A iniciativa faz parte do programa Itaipu Mais que Energia, que desde 2023 expandiu a atuação da binacional para apoiar o desenvolvimento dos 399 municípios do Paraná e de 35 do sul do Mato Grosso do Sul.
Logística integrada à vocação do campo
Projetada na divisa entre Lapa e São João do Triunfo, a nova estrutura civil elimina um gargalo logístico histórico e terá impacto direto na circulação de pessoas, bens e mercadorias. A obra beneficiará diretamente as economias de ambos os municípios.
“Este é um marco histórico, um presente pelos 257 anos do município, completados no último dia 13 de junho”, afirmou o prefeito da Lapa, Diego Ribas. “Além do impacto para agricultores e do melhor acesso para moradores e turistas, essa ponte tem um significado muito importante para a segurança dos alunos que hoje utilizam a balsa para estudar nas escolas municipal e estadual de Vila Palmira”, completou o prefeito de São João do Triunfo, Mário Cezar da Silva.


A Lapa se destaca pelo cultivo de grãos, avicultura e por ser o maior produtor de pêssego e ameixa do Paraná, além do turismo associado ao seu patrimônio histórico. Já São João do Triunfo tem 65% de seu PIB ligado ao setor primário, principalmente lavouras e extração de erva-mate.
Para José Zatcerconey, presidente da Associação dos Moradores de Faxinal dos Mineiros, a ponte trará um impacto muito positivo. Morador de um assentamento que se dedica principalmente à produção de tabaco, milho, feijão e hortaliças, ele conta que hoje a produção fica restrita ao município, por causa das limitações da balsa.
Outro agricultor local, Adilson Koslovski, de Vila Palmira, conta que não é possível passar com um caminhão carregado pelo sistema atual. “Às vezes, nem caminhão vazio passa.
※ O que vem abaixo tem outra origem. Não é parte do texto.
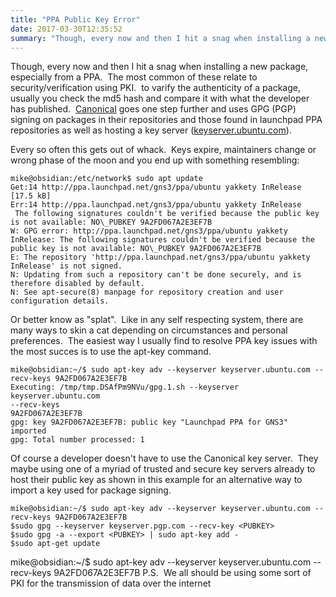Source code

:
 ```yaml
---
title: "PPA Public Key Error"
date: 2017-03-30T12:35:52
summary: "Though, every now and then I hit a snag when installing a new package, especially from a PPA. The most common of these relate to security/verification using PKI. to varify..."
---
```


Though, every now and then I hit a snag when installing a new package, especially from a PPA.  The most common of these relate to security/verification using PKI.  to varify the authenticity of a package, usually you check the md5 hash and compare it with what the developer has published.  [Canonical](https://www.canonical.com/) goes one step further and uses GPG (PGP) signing on packages in their repositories and those found in launchpad PPA repositories as well as hosting a key server ([keyserver.ubuntu.com](http://keyserver.ubuntu.com)).

Every so often this gets out of whack.  Keys expire, maintainers change or wrong phase of the moon and you end up with something resembling:

```text
mike@obsidian:/etc/network$ sudo apt update
Get:14 http://ppa.launchpad.net/gns3/ppa/ubuntu yakkety InRelease [17.5 kB] 
Err:14 http://ppa.launchpad.net/gns3/ppa/ubuntu yakkety InRelease 
 The following signatures couldn't be verified because the public key is not available: NO\_PUBKEY 9A2FD067A2E3EF7B
W: GPG error: http://ppa.launchpad.net/gns3/ppa/ubuntu yakkety InRelease: The following signatures couldn't be verified because the public key is not available: NO\_PUBKEY 9A2FD067A2E3EF7B
E: The repository 'http://ppa.launchpad.net/gns3/ppa/ubuntu yakkety InRelease' is not signed.
N: Updating from such a repository can't be done securely, and is therefore disabled by default.
N: See apt-secure(8) manpage for repository creation and user configuration details.
```

Or better know as "splat".  Like in any self respecting system, there are many ways to skin a cat depending on circumstances and personal preferences.  The easiest way I usually find to resolve PPA key issues with the most succes is to use the apt-key command.

```text
mike@obsidian:~/$ sudo apt-key adv --keyserver keyserver.ubuntu.com --recv-keys 9A2FD067A2E3EF7B
Executing: /tmp/tmp.DSAfPm9NVu/gpg.1.sh --keyserver
keyserver.ubuntu.com
--recv-keys
9A2FD067A2E3EF7B
gpg: key 9A2FD067A2E3EF7B: public key "Launchpad PPA for GNS3" imported
gpg: Total number processed: 1
```

Of course a developer doesn't have to use the Canonical key server.  They maybe using one of a myriad of trusted and secure key servers already to host their public key as shown in this example for an alternative way to import a key used for package signing.

```text
mike@obsidian:~/$ sudo apt-key adv --keyserver keyserver.ubuntu.com --recv-keys 9A2FD067A2E3EF7B
$sudo gpg --keyserver keyserver.pgp.com --recv-key <PUBKEY>
$sudo gpg -a --export <PUBKEY> | sudo apt-key add -
$sudo apt-get update
```

mike@obsidian:~/$ sudo apt-key adv --keyserver keyserver.ubuntu.com --recv-keys 9A2FD067A2E3EF7B
P.S.  We all should be using some sort of PKI for the transmission of data over the internet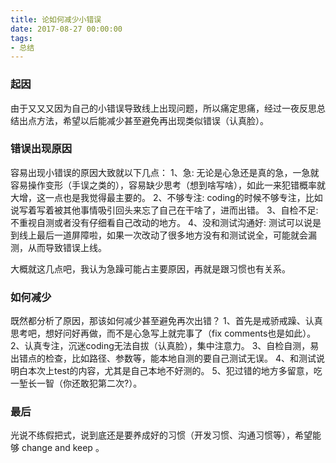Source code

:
 ```yaml
---
title: 论如何减少小错误
date: 2017-08-27 00:00:00
tags:
- 总结
---
```


### 起因

由于又又又因为自己的小错误导致线上出现问题，所以痛定思痛，经过一夜反思总结出点方法，希望以后能减少甚至避免再出现类似错误（认真脸）。
<!-- more -->

### 错误出现原因

容易出现小错误的原因大致就以下几点：
1、急: 无论是心急还是真的急，一急就容易操作变形（手误之类的），容易缺少思考（想到啥写啥），如此一来犯错概率就大增，这一点也是我觉得最主要的。
2、不够专注: coding的时候不够专注，比如说写着写着被其他事情吸引回头来忘了自己在干啥了，进而出错。
3、自检不足: 不重视自测或者没有仔细看自己改动的地方。
4、没和测试沟通好: 测试可以说是到线上最后一道屏障啦，如果一次改动了很多地方没有和测试说全，可能就会漏测，从而导致错误上线。

大概就这几点吧，我认为急躁可能占主要原因，再就是跟习惯也有关系。

### 如何减少

既然都分析了原因，那该如何减少甚至避免再次出错？
1、首先是戒骄戒躁、认真思考吧，想好问好再做，而不是心急写上就完事了（fix comments也是如此）。
2、认真专注，沉迷coding无法自拔（认真脸），集中注意力。
3、自检自测，易出错点的检查，比如路径、参数等，能本地自测的要自己测试无误。
4、和测试说明白本次上test的内容，尤其是自己本地不好测的。
5、犯过错的地方多留意，吃一堑长一智（你还敢犯第二次?）。

### 最后

光说不练假把式，说到底还是要养成好的习惯（开发习惯、沟通习惯等），希望能够 change and keep 。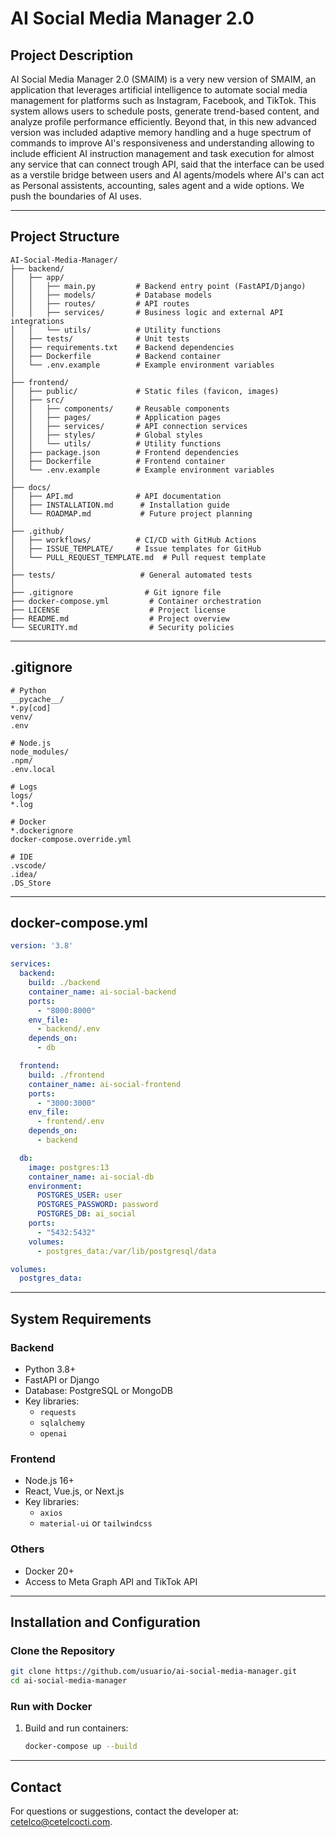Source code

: # AI Social Media Manager 2.0

## **Project Description**
AI Social Media Manager 2.0 (SMAIM) is a very new version of SMAIM, an application that leverages artificial intelligence to automate social media management for platforms such as Instagram, Facebook, and TikTok. This system allows users to schedule posts, generate trend-based content, and analyze profile performance efficiently. Beyond that, in this new advanced version was included adaptive memory handling and a huge spectrum of commands to improve AI's responsiveness and understanding allowing to include efficient AI instruction management and task execution for almost any service that can connect trough API, said that the interface can be used as a verstile bridge between users and AI agents/models where AI's can act as Personal assistents, accounting, sales agent and a wide options. We push the boundaries of AI uses.

---

## **Project Structure**

```
AI-Social-Media-Manager/
├── backend/              
│   ├── app/              
│   │   ├── main.py         # Backend entry point (FastAPI/Django)
│   │   ├── models/         # Database models
│   │   ├── routes/         # API routes
│   │   ├── services/       # Business logic and external API integrations
│   │   └── utils/          # Utility functions
│   ├── tests/              # Unit tests
│   ├── requirements.txt    # Backend dependencies
│   ├── Dockerfile          # Backend container
│   └── .env.example        # Example environment variables
│
├── frontend/              
│   ├── public/             # Static files (favicon, images)
│   ├── src/                
│   │   ├── components/     # Reusable components
│   │   ├── pages/          # Application pages
│   │   ├── services/       # API connection services
│   │   ├── styles/         # Global styles
│   │   └── utils/          # Utility functions
│   ├── package.json        # Frontend dependencies
│   ├── Dockerfile          # Frontend container
│   └── .env.example        # Example environment variables
│
├── docs/                   
│   ├── API.md              # API documentation
│   ├── INSTALLATION.md      # Installation guide
│   └── ROADMAP.md           # Future project planning
│
├── .github/                
│   ├── workflows/          # CI/CD with GitHub Actions
│   ├── ISSUE_TEMPLATE/     # Issue templates for GitHub
│   └── PULL_REQUEST_TEMPLATE.md  # Pull request template
│
├── tests/                   # General automated tests
│
├── .gitignore                # Git ignore file
├── docker-compose.yml         # Container orchestration
├── LICENSE                    # Project license
├── README.md                  # Project overview
└── SECURITY.md                # Security policies
```

---

## **.gitignore**
```
# Python
__pycache__/
*.py[cod]
venv/
.env

# Node.js
node_modules/
.npm/
.env.local

# Logs
logs/
*.log

# Docker
*.dockerignore
docker-compose.override.yml

# IDE
.vscode/
.idea/
.DS_Store
```

---

## **docker-compose.yml**
```yaml
version: '3.8'

services:
  backend:
    build: ./backend
    container_name: ai-social-backend
    ports:
      - "8000:8000"
    env_file:
      - backend/.env
    depends_on:
      - db

  frontend:
    build: ./frontend
    container_name: ai-social-frontend
    ports:
      - "3000:3000"
    env_file:
      - frontend/.env
    depends_on:
      - backend

  db:
    image: postgres:13
    container_name: ai-social-db
    environment:
      POSTGRES_USER: user
      POSTGRES_PASSWORD: password
      POSTGRES_DB: ai_social
    ports:
      - "5432:5432"
    volumes:
      - postgres_data:/var/lib/postgresql/data

volumes:
  postgres_data:
```

---

## **System Requirements**

### **Backend**
- Python 3.8+
- FastAPI or Django
- Database: PostgreSQL or MongoDB
- Key libraries:
  - `requests`
  - `sqlalchemy`
  - `openai`

### **Frontend**
- Node.js 16+
- React, Vue.js, or Next.js
- Key libraries:
  - `axios`
  - `material-ui` or `tailwindcss`

### **Others**
- Docker 20+
- Access to Meta Graph API and TikTok API

---

## **Installation and Configuration**

### **Clone the Repository**
```bash
git clone https://github.com/usuario/ai-social-media-manager.git
cd ai-social-media-manager
```

### **Run with Docker**
1. Build and run containers:
   ```bash
   docker-compose up --build
   ```

---

## **Contact**
For questions or suggestions, contact the developer at: [cetelco@cetelcocti.com](mailto:cetelco@cetelcocti.com).


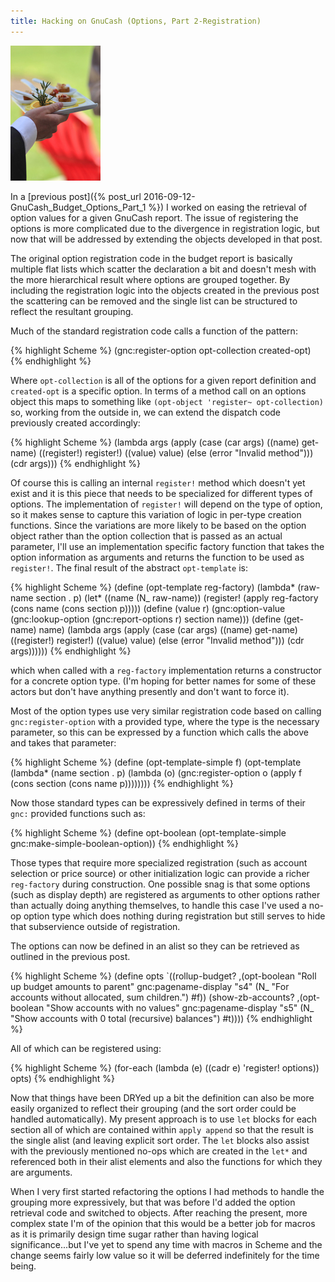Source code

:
 ```yaml
---
title: Hacking on GnuCash (Options, Part 2-Registration)
---
```


<div class="post-img fr">
    <img src="/images/tasty-options.jpg"
        title="Lobster Truffle Mac &amp; Cheese Bites"/>
</div>

In a [previous post]({% post_url 2016-09-12-GnuCash_Budget_Options_Part_1 %})
I worked on easing the retrieval of option values for a given GnuCash
report. The issue of registering the options is more complicated due
to the divergence in registration logic, but now that will be
addressed by extending the objects developed in that post.

The original option registration code in the budget report is
basically multiple flat lists which scatter the declaration a bit
and doesn't mesh with the more hierarchical result where
options are grouped together. By including the registration logic into the
objects created in the previous post the scattering can be removed and
the single list can be structured to reflect the resultant
grouping.

Much of the standard registration code calls a function of the pattern:

{% highlight Scheme %}
(gnc:register-option
   opt-collection created-opt)
{% endhighlight %}

Where `opt-collection` is all of the options for a given report
definition and `created-opt` is a specific option. In terms of a
method call on an options object this maps to something like
`(opt-object 'register~ opt-collection)` so, working from the outside
in, we can extend the dispatch code previously created accordingly:

{% highlight Scheme %}
(lambda args
  (apply
    (case (car args)
      ((name) get-name)
      ((register!) register!)
      ((value) value)
      (else (error "Invalid method")))
  (cdr args)))
{% endhighlight %}  

Of course this is calling an internal `register!` method which doesn't
yet exist and it is this piece that needs to be specialized for
different types of options. The implementation of `register!` will
depend on the type of option, so it makes sense to capture this
variation of logic in per-type creation functions. Since the
variations are more likely to be based on the option object rather
than the option collection that is passed as an actual parameter, I'll
use an implementation specific factory function that takes the option
information as arguments and returns the function to be used
as `register!`. The final result of the abstract `opt-template` is:

{% highlight Scheme %}
(define (opt-template reg-factory)
  (lambda* (raw-name section . p)
    (let* ((name (N_ raw-name))
           (register! (apply reg-factory (cons name (cons section p)))))
      (define (value r)
        (gnc:option-value
         (gnc:lookup-option
          (gnc:report-options r) section name)))
      (define (get-name) name)
      (lambda args
        (apply
         (case (car args)
           ((name) get-name)
           ((register!) register!)
           ((value) value)
           (else (error "Invalid method")))
         (cdr args))))))
{% endhighlight %}

which when called with a `reg-factory` implementation returns a
constructor for a concrete option type. (I'm hoping for better names
for some of these actors but don't have anything presently and don't
want to force it).

Most of the option types use very similar registration code based
on calling `gnc:register-option` with a provided type, where the type
is the necessary parameter, so this can be
expressed by a function which calls the above and takes that
parameter:

{% highlight Scheme %}
(define (opt-template-simple f)
  (opt-template
   (lambda* (name section . p)
     (lambda (o)
       (gnc:register-option
        o (apply f (cons section (cons name p))))))))
{% endhighlight %}

Now those standard types can be expressively defined in terms of their
`gnc:` provided functions such as:

{% highlight Scheme %}
(define opt-boolean (opt-template-simple gnc:make-simple-boolean-option))
{% endhighlight %}

Those types that require more specialized registration
(such as account selection or price source) or other
initialization logic can provide a richer `reg-factory` during
construction. One possible
snag is that some options (such as display depth) are registered as
arguments to other options rather than actually doing anything
themselves, to handle this case I've used a no-op option type which
does nothing during registration but still serves to hide that
subservience outside of registration.

The options can now be defined in an alist so they can be retrieved as
outlined in the previous post.

{% highlight Scheme %}
(define opts
  `((rollup-budget?
     ,(opt-boolean "Roll up budget amounts to parent" gnc:pagename-display "s4"
       (N_ "For accounts without allocated, sum children.") #f))
    (show-zb-accounts?
     ,(opt-boolean "Show accounts with no values" gnc:pagename-display "s5"
       (N_ "Show accounts with 0 total (recursive) balances")
       #t))))
{% endhighlight %}

All of which can be registered using:

{% highlight Scheme %}
(for-each
  (lambda (e)
    ((cadr e) 'register! options))
  opts)
{% endhighlight %}

Now that things have been DRYed up a bit the definition can also be
more easily organized to reflect their grouping (and the sort order
could be handled automatically). My present approach
is to use `let` blocks for each section all of which are contained within
`apply append` so that the result is the single alist (and leaving
explicit sort order. The `let` blocks also assist with the previously
mentioned no-ops which are created in the `let*` and referenced both in
their alist elements and also the functions for which they are arguments.

When I very first started refactoring the options I had methods to
handle the grouping more expressively, but that was before I'd added
the option retrieval code and switched to objects.
After reaching the present, more complex state I'm of the
opinion that this would be a better job for macros as it is primarily
design time sugar rather than having logical significance...but I've
yet to spend any time with macros in Scheme and the change seems
fairly low value so it will be deferred indefinitely for the time being.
Também temos dificuldade com maquinário agrícola, como trator e colheitadeira. Outra limitação é o horário de funcionamento, das 8h às 17h, com pausa para o almoço. Com a ponte, vai ter mais opção para comercializar a produção”, completou.
A cerimônia de assinatura da ordem de serviço também contou com a participação dos deputados federais Gleisi Hoffmann, Elton Welter e Tadeu Veneri, e dos deputados estaduais Hussein Bakri e Ana Júlia, entre outras autoridades.
Gestão de resíduos sólidos
Ainda na Lapa, o diretor-geral brasileiro da Itaipu, Enio Verri, acompanhado de diversas autoridades, visitou a Cooperativa de Catadores de Materiais Recicláveis da Lapa. A cooperativa conta com 20 catadores e recebeu apoio da Itaipu para a gestão de resíduos sólidos, incluindo equipamentos como esteiras, prensas, caminhão-baú, uniformes e consultoria administrativa. Entre os principais resultados, está o índice de reciclagem de 30% dos resíduos do município e o incremento da renda dos catadores, que atingiu uma média mensal de R$ 3.600.
A atuação da Itaipu na Lapa, contudo, vai além da infraestrutura de transporte e da reciclagem. Por meio de editais do programa Itaipu Mais que Energia, a Binacional financia diversas organizações sociais, além da instalação de um biodigestor de pequeno porte para o tratamento de resíduos orgânicos na Escola Municipal do Campo Contestado, da ampliação da rede do Sistema de Abastecimento de Água da comunidade de Paiquerê e da recuperação e proteção de 20 nascentes.